For the average southerner, a real winter is more something we fantasize about than we actually experience. We talk with confidence during August about how football games will be colder in October, but by November, we're still sweating in the stands. We picture what a white Christmas will look like, but we end up wearing shorts and blasting the AC. Usually, a southern winter starts in January and lasts until mid-March if we are lucky. While most of the country is having their normal winters, southerners get stuck with freezing cold mornings wrapped in every warm clothing item they can find and super hot afternoons spent in flip flops and t-shirts. A southern winter is the most unpredictable season in the south. So here are the top seven things southerners know to be true about this ridiculous season.
1. What really even is winter? One day we're wearing shorts and flip flops and the next day we're wearing a parka. We never know what to wear before we step outside. It's a constant battle between dressing really warm or really cold.
2. Our winter clothes hardly get touched, and we constantly get asked if we just bought our jacket, boots, scarf, etc. because no one hardly ever gets to see them.

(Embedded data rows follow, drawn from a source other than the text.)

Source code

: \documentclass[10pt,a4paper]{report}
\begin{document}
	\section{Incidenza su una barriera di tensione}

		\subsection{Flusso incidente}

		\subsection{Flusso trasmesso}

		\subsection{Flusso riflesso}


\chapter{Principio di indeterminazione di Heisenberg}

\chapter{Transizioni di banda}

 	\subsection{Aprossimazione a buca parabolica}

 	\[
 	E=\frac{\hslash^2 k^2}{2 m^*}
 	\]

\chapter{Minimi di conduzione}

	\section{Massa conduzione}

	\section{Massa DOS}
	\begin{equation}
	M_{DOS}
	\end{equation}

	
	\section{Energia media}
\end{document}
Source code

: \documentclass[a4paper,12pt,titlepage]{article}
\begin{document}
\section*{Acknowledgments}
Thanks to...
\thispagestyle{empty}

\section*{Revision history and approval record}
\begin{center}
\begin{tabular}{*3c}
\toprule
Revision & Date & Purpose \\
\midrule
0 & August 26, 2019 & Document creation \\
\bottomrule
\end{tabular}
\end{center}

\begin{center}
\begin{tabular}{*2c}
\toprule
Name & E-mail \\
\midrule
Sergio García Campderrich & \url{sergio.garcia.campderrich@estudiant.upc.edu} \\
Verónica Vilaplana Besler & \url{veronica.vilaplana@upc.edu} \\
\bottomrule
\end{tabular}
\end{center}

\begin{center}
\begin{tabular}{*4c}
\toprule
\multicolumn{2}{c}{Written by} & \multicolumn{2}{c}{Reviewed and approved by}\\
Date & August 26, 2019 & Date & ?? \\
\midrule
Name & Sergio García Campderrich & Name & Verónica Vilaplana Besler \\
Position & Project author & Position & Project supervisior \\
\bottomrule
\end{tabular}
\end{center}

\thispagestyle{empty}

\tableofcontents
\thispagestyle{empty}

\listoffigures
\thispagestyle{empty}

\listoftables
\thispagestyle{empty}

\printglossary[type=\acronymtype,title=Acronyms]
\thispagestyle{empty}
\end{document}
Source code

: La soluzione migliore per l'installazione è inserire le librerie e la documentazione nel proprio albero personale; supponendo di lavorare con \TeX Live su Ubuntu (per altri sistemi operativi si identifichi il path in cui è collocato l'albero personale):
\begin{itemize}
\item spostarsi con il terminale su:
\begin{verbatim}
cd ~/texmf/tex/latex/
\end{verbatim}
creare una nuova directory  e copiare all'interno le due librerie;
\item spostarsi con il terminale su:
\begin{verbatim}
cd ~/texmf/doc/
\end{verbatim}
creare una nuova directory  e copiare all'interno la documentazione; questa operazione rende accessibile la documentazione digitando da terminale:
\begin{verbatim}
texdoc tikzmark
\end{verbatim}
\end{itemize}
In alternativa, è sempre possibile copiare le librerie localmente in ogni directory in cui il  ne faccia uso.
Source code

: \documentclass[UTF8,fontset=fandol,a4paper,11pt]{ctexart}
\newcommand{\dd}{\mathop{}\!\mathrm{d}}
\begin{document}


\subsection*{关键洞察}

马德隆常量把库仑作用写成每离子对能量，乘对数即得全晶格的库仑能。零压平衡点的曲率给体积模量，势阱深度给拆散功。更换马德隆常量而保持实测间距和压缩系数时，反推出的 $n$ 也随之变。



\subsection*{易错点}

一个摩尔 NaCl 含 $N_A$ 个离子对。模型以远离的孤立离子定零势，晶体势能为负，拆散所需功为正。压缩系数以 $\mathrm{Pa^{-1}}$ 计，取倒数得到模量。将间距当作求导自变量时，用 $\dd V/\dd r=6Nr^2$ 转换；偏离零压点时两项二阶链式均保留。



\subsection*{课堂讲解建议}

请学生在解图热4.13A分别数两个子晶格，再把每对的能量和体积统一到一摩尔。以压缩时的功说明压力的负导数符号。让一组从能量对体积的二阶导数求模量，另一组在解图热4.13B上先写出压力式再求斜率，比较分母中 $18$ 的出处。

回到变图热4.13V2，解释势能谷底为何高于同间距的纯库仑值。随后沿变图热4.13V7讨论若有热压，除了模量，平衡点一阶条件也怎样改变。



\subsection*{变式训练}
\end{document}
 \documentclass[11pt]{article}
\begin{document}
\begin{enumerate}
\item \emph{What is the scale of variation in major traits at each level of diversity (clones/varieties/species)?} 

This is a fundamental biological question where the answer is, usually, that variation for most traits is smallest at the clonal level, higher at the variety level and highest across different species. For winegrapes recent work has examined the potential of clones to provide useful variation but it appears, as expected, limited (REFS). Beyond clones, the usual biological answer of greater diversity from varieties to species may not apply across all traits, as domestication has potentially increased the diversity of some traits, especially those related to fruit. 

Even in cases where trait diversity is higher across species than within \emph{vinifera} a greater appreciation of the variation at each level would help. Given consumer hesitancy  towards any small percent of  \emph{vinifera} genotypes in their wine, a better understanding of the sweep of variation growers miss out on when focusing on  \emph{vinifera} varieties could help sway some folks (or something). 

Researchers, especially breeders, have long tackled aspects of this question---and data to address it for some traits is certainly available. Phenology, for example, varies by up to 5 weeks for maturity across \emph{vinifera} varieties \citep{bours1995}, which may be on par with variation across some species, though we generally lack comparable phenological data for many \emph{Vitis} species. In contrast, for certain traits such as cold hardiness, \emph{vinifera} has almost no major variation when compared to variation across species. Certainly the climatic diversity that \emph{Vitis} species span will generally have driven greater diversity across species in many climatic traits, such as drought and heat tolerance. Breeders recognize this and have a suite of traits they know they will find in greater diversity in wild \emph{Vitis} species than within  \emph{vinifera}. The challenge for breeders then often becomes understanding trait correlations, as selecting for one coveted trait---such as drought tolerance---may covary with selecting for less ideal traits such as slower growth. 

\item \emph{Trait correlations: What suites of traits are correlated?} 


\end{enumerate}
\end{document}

3. When it does start to get cold half the population will start wearing their fleece lined leggings while the other half will insist on wearing shorts until their legs turn blue from cold. The struggle definitely is real.
4. The first sign of ice on the roads and we freak out and don't know what to do with ourselves. It is literally the bane of our existence.
5. With the cold comes the wind, and it will NOT STOP BLOWING. It's a never ending cycle of horrible for three months.
6. A blizzard in the south consists of snow flurries and maybe an inch of snow on the ground. Snow equals mass panic and everyone running to Wal-Mart to buy "supplies."
7. Despite our fear of the snow, we also secretly love it and act like we've never seen it before if we actually do get a decent snow, which happens maybe every ten years.